··· Data under study ···

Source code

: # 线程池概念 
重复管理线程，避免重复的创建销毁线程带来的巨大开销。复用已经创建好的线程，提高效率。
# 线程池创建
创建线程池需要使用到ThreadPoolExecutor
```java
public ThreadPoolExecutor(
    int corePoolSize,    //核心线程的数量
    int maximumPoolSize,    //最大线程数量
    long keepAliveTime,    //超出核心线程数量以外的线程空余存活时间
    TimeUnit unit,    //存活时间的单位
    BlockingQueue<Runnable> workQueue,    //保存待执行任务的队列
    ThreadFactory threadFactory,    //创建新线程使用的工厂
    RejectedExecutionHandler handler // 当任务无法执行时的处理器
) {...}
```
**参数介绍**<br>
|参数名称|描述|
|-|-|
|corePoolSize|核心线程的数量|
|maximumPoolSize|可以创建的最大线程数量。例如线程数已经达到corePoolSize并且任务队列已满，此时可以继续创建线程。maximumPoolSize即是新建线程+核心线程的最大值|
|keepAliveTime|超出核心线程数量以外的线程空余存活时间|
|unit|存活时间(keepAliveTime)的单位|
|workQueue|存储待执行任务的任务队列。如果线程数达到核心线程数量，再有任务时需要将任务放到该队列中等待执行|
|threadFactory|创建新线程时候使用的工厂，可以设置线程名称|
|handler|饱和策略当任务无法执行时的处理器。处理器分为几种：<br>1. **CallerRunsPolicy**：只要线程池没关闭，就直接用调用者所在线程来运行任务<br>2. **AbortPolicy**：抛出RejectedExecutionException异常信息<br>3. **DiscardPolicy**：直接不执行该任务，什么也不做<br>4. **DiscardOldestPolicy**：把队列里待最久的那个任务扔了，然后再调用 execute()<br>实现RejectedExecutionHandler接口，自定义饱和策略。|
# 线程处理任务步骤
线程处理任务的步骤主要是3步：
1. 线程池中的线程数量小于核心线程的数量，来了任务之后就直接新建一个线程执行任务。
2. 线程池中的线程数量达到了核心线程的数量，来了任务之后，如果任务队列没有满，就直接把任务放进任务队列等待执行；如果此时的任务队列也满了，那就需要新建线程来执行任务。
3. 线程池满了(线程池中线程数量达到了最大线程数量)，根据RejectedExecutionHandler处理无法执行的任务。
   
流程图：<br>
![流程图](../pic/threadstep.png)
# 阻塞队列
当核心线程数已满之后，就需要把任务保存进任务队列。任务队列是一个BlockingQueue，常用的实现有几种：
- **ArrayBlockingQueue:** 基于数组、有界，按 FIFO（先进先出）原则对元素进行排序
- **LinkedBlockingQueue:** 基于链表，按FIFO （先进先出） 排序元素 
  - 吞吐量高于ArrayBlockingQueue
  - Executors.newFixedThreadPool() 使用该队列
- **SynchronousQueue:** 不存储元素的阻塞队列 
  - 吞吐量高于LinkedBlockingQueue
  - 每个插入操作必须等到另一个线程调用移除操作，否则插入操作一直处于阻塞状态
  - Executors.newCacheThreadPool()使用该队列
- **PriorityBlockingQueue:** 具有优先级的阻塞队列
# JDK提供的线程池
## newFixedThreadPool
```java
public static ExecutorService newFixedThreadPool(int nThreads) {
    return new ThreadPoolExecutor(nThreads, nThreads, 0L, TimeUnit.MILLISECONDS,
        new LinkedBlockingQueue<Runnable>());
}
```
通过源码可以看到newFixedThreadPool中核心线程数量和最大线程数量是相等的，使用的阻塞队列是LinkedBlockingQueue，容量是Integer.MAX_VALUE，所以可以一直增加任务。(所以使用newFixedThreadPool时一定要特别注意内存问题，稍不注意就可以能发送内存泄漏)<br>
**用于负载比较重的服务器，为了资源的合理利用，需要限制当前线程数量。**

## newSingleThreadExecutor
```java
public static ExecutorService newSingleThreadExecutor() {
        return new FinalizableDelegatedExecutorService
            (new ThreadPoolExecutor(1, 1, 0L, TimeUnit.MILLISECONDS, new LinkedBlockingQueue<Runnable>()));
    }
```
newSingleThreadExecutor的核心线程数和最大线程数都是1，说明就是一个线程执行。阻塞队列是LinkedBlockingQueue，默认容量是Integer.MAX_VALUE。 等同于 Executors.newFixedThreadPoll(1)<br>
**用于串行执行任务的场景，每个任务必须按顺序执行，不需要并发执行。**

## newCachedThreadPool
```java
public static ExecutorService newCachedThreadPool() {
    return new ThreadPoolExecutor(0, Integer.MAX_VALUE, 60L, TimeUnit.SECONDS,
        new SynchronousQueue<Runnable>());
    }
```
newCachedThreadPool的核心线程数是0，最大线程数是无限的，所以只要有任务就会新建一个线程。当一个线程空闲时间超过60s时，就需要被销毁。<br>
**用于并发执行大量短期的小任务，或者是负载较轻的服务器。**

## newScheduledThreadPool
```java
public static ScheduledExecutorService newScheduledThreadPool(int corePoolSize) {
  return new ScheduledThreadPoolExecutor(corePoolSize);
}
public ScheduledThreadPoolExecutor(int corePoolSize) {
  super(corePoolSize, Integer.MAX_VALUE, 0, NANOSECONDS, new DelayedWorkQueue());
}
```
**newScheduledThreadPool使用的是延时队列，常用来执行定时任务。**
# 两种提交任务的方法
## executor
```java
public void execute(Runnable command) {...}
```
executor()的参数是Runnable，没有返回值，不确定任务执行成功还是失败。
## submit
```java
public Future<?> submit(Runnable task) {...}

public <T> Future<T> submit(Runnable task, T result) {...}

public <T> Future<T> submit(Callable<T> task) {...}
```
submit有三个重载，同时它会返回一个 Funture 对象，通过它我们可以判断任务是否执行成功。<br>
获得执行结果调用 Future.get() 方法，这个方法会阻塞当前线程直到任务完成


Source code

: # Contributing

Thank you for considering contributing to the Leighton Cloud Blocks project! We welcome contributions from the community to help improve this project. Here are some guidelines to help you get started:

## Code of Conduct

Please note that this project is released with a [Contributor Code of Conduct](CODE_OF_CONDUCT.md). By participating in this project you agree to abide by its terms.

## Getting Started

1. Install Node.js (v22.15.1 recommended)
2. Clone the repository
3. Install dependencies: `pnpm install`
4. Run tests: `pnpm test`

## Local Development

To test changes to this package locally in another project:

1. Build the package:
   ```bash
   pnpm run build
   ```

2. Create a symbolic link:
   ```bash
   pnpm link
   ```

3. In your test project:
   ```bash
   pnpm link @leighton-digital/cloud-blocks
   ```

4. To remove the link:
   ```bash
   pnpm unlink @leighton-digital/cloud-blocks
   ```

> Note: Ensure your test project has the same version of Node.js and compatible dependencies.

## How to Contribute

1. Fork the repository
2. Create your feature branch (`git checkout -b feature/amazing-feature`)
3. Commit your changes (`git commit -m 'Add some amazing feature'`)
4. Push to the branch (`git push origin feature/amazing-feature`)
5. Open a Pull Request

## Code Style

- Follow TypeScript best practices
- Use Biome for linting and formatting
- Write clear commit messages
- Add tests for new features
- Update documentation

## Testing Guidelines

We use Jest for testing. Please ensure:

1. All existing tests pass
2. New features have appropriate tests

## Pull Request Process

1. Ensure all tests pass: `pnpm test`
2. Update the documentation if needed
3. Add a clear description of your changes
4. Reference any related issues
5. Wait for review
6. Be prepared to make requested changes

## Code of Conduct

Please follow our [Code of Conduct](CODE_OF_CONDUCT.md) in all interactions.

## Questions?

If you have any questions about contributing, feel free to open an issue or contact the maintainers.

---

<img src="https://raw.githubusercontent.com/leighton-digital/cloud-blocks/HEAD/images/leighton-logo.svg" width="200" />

···

• **Task directions**
All of the data is to be transcribed exactly as written.

• **Expected answer**
Source code

: # 线程池概念 
重复管理线程，避免重复的创建销毁线程带来的巨大开销。复用已经创建好的线程，提高效率。
# 线程池创建
创建线程池需要使用到ThreadPoolExecutor
```java
public ThreadPoolExecutor(
    int corePoolSize,    //核心线程的数量
    int maximumPoolSize,    //最大线程数量
    long keepAliveTime,    //超出核心线程数量以外的线程空余存活时间
    TimeUnit unit,    //存活时间的单位
    BlockingQueue<Runnable> workQueue,    //保存待执行任务的队列
    ThreadFactory threadFactory,    //创建新线程使用的工厂
    RejectedExecutionHandler handler // 当任务无法执行时的处理器
) {...}
```
**参数介绍**<br>
|参数名称|描述|
|-|-|
|corePoolSize|核心线程的数量|
|maximumPoolSize|可以创建的最大线程数量。例如线程数已经达到corePoolSize并且任务队列已满，此时可以继续创建线程。maximumPoolSize即是新建线程+核心线程的最大值|
|keepAliveTime|超出核心线程数量以外的线程空余存活时间|
|unit|存活时间(keepAliveTime)的单位|
|workQueue|存储待执行任务的任务队列。如果线程数达到核心线程数量，再有任务时需要将任务放到该队列中等待执行|
|threadFactory|创建新线程时候使用的工厂，可以设置线程名称|
|handler|饱和策略当任务无法执行时的处理器。处理器分为几种：<br>1. **CallerRunsPolicy**：只要线程池没关闭，就直接用调用者所在线程来运行任务<br>2. **AbortPolicy**：抛出RejectedExecutionException异常信息<br>3. **DiscardPolicy**：直接不执行该任务，什么也不做<br>4. **DiscardOldestPolicy**：把队列里待最久的那个任务扔了，然后再调用 execute()<br>实现RejectedExecutionHandler接口，自定义饱和策略。|
# 线程处理任务步骤
线程处理任务的步骤主要是3步：
1. 线程池中的线程数量小于核心线程的数量，来了任务之后就直接新建一个线程执行任务。
2. 线程池中的线程数量达到了核心线程的数量，来了任务之后，如果任务队列没有满，就直接把任务放进任务队列等待执行；如果此时的任务队列也满了，那就需要新建线程来执行任务。
3. 线程池满了(线程池中线程数量达到了最大线程数量)，根据RejectedExecutionHandler处理无法执行的任务。
   
流程图：<br>
![流程图](../pic/threadstep.png)
# 阻塞队列
当核心线程数已满之后，就需要把任务保存进任务队列。任务队列是一个BlockingQueue，常用的实现有几种：
- **ArrayBlockingQueue:** 基于数组、有界，按 FIFO（先进先出）原则对元素进行排序
- **LinkedBlockingQueue:** 基于链表，按FIFO （先进先出） 排序元素 
  - 吞吐量高于ArrayBlockingQueue
  - Executors.newFixedThreadPool() 使用该队列
- **SynchronousQueue:** 不存储元素的阻塞队列 
  - 吞吐量高于LinkedBlockingQueue
  - 每个插入操作必须等到另一个线程调用移除操作，否则插入操作一直处于阻塞状态
  - Executors.newCacheThreadPool()使用该队列
- **PriorityBlockingQueue:** 具有优先级的阻塞队列
# JDK提供的线程池
## newFixedThreadPool
```java
public static ExecutorService newFixedThreadPool(int nThreads) {
    return new ThreadPoolExecutor(nThreads, nThreads, 0L, TimeUnit.MILLISECONDS,
        new LinkedBlockingQueue<Runnable>());
}
```
通过源码可以看到newFixedThreadPool中核心线程数量和最大线程数量是相等的，使用的阻塞队列是LinkedBlockingQueue，容量是Integer.MAX_VALUE，所以可以一直增加任务。(所以使用newFixedThreadPool时一定要特别注意内存问题，稍不注意就可以能发送内存泄漏)<br>
**用于负载比较重的服务器，为了资源的合理利用，需要限制当前线程数量。**

## newSingleThreadExecutor
```java
public static ExecutorService newSingleThreadExecutor() {
        return new FinalizableDelegatedExecutorService
            (new ThreadPoolExecutor(1, 1, 0L, TimeUnit.MILLISECONDS, new LinkedBlockingQueue<Runnable>()));
    }
```
newSingleThreadExecutor的核心线程数和最大线程数都是1，说明就是一个线程执行。阻塞队列是LinkedBlockingQueue，默认容量是Integer.MAX_VALUE。 等同于 Executors.newFixedThreadPoll(1)<br>
**用于串行执行任务的场景，每个任务必须按顺序执行，不需要并发执行。**

## newCachedThreadPool
```java
public static ExecutorService newCachedThreadPool() {
    return new ThreadPoolExecutor(0, Integer.MAX_VALUE, 60L, TimeUnit.SECONDS,
        new SynchronousQueue<Runnable>());
    }
```
newCachedThreadPool的核心线程数是0，最大线程数是无限的，所以只要有任务就会新建一个线程。当一个线程空闲时间超过60s时，就需要被销毁。<br>
**用于并发执行大量短期的小任务，或者是负载较轻的服务器。**

## newScheduledThreadPool
```java
public static ScheduledExecutorService newScheduledThreadPool(int corePoolSize) {
  return new ScheduledThreadPoolExecutor(corePoolSize);
}
public ScheduledThreadPoolExecutor(int corePoolSize) {
  super(corePoolSize, Integer.MAX_VALUE, 0, NANOSECONDS, new DelayedWorkQueue());
}
```
**newScheduledThreadPool使用的是延时队列，常用来执行定时任务。**
# 两种提交任务的方法
## executor
```java
public void execute(Runnable command) {...}
```
executor()的参数是Runnable，没有返回值，不确定任务执行成功还是失败。
## submit
```java
public Future<?> submit(Runnable task) {...}

public <T> Future<T> submit(Runnable task, T result) {...}

public <T> Future<T> submit(Callable<T> task) {...}
```
submit有三个重载，同时它会返回一个 Funture 对象，通过它我们可以判断任务是否执行成功。<br>
获得执行结果调用 Future.get() 方法，这个方法会阻塞当前线程直到任务完成


Source code

: # Contributing

Thank you for considering contributing to the Leighton Cloud Blocks project! We welcome contributions from the community to help improve this project. Here are some guidelines to help you get started:

## Code of Conduct

Please note that this project is released with a [Contributor Code of Conduct](CODE_OF_CONDUCT.md). By participating in this project you agree to abide by its terms.

## Getting Started

1. Install Node.js (v22.15.1 recommended)
2. Clone the repository
3. Install dependencies: `pnpm install`
4. Run tests: `pnpm test`

## Local Development

To test changes to this package locally in another project:

1. Build the package:
   ```bash
   pnpm run build
   ```

2. Create a symbolic link:
   ```bash
   pnpm link
   ```

3. In your test project:
   ```bash
   pnpm link @leighton-digital/cloud-blocks
   ```

4. To remove the link:
   ```bash
   pnpm unlink @leighton-digital/cloud-blocks
   ```

> Note: Ensure your test project has the same version of Node.js and compatible dependencies.

## How to Contribute

1. Fork the repository
2. Create your feature branch (`git checkout -b feature/amazing-feature`)
3. Commit your changes (`git commit -m 'Add some amazing feature'`)
4. Push to the branch (`git push origin feature/amazing-feature`)
5. Open a Pull Request

## Code Style

- Follow TypeScript best practices
- Use Biome for linting and formatting
- Write clear commit messages
- Add tests for new features
- Update documentation

## Testing Guidelines

We use Jest for testing. Please ensure:

1. All existing tests pass
2. New features have appropriate tests

## Pull Request Process

1. Ensure all tests pass: `pnpm test`
2. Update the documentation if needed
3. Add a clear description of your changes
4. Reference any related issues
5. Wait for review
6. Be prepared to make requested changes

## Code of Conduct

Please follow our [Code of Conduct](CODE_OF_CONDUCT.md) in all interactions.

## Questions?

If you have any questions about contributing, feel free to open an issue or contact the maintainers.

---

<img src="https://raw.githubusercontent.com/leighton-digital/cloud-blocks/HEAD/images/leighton-logo.svg" width="200" />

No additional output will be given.